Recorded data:
::::::::::
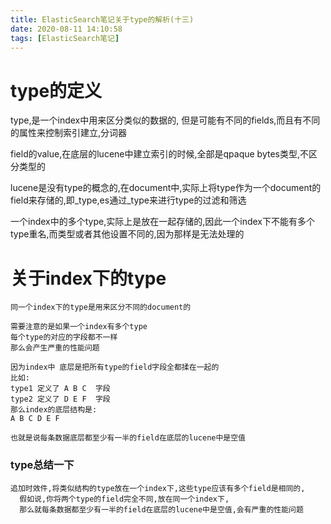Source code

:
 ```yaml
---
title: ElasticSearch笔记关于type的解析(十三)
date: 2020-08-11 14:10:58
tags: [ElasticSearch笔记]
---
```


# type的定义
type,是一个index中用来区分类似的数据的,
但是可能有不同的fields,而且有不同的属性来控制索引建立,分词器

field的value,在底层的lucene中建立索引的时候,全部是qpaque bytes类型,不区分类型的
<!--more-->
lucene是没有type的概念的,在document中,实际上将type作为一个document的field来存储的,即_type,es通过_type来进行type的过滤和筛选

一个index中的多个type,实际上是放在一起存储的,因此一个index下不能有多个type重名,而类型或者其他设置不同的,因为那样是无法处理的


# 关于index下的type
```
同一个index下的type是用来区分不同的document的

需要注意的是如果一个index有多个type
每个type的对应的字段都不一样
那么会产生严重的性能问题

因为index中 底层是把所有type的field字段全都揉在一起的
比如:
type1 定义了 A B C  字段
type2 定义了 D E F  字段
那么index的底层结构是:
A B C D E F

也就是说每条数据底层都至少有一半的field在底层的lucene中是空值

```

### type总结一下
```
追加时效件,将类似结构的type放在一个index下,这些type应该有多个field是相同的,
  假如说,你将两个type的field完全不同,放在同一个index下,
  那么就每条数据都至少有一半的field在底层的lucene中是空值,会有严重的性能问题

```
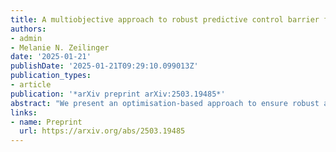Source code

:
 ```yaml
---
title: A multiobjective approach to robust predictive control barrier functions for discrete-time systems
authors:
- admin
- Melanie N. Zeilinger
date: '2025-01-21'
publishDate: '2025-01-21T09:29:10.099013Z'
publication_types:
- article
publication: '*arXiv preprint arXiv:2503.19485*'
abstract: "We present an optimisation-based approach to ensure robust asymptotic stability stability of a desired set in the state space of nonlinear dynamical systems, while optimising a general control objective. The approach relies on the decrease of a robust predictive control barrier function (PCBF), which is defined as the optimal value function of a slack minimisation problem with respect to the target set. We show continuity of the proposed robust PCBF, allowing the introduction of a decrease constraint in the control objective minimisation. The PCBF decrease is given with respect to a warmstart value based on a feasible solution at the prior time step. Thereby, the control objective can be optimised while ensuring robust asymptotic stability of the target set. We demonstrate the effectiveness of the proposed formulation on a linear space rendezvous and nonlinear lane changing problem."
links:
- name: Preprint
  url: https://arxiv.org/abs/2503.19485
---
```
::::::::::
▶ [TRY IT]: Repeat every line above exactly, but omit all images.

▶ [RESPONSE TO THE EXERCISE]:
Source code

:
 ```yaml
---
title: ElasticSearch笔记关于type的解析(十三)
date: 2020-08-11 14:10:58
tags: [ElasticSearch笔记]
---
```


# type的定义
type,是一个index中用来区分类似的数据的,
但是可能有不同的fields,而且有不同的属性来控制索引建立,分词器

field的value,在底层的lucene中建立索引的时候,全部是qpaque bytes类型,不区分类型的
<!--more-->
lucene是没有type的概念的,在document中,实际上将type作为一个document的field来存储的,即_type,es通过_type来进行type的过滤和筛选

一个index中的多个type,实际上是放在一起存储的,因此一个index下不能有多个type重名,而类型或者其他设置不同的,因为那样是无法处理的


# 关于index下的type
```
同一个index下的type是用来区分不同的document的

需要注意的是如果一个index有多个type
每个type的对应的字段都不一样
那么会产生严重的性能问题

因为index中 底层是把所有type的field字段全都揉在一起的
比如:
type1 定义了 A B C  字段
type2 定义了 D E F  字段
那么index的底层结构是:
A B C D E F

也就是说每条数据底层都至少有一半的field在底层的lucene中是空值

```

### type总结一下
```
追加时效件,将类似结构的type放在一个index下,这些type应该有多个field是相同的,
  假如说,你将两个type的field完全不同,放在同一个index下,
  那么就每条数据都至少有一半的field在底层的lucene中是空值,会有严重的性能问题

```
Source code

:
 ```yaml
---
title: A multiobjective approach to robust predictive control barrier functions for discrete-time systems
authors:
- admin
- Melanie N. Zeilinger
date: '2025-01-21'
publishDate: '2025-01-21T09:29:10.099013Z'
publication_types:
- article
publication: '*arXiv preprint arXiv:2503.19485*'
abstract: "We present an optimisation-based approach to ensure robust asymptotic stability stability of a desired set in the state space of nonlinear dynamical systems, while optimising a general control objective. The approach relies on the decrease of a robust predictive control barrier function (PCBF), which is defined as the optimal value function of a slack minimisation problem with respect to the target set. We show continuity of the proposed robust PCBF, allowing the introduction of a decrease constraint in the control objective minimisation. The PCBF decrease is given with respect to a warmstart value based on a feasible solution at the prior time step. Thereby, the control objective can be optimised while ensuring robust asymptotic stability of the target set. We demonstrate the effectiveness of the proposed formulation on a linear space rendezvous and nonlinear lane changing problem."
links:
- name: Preprint
  url: https://arxiv.org/abs/2503.19485
---
```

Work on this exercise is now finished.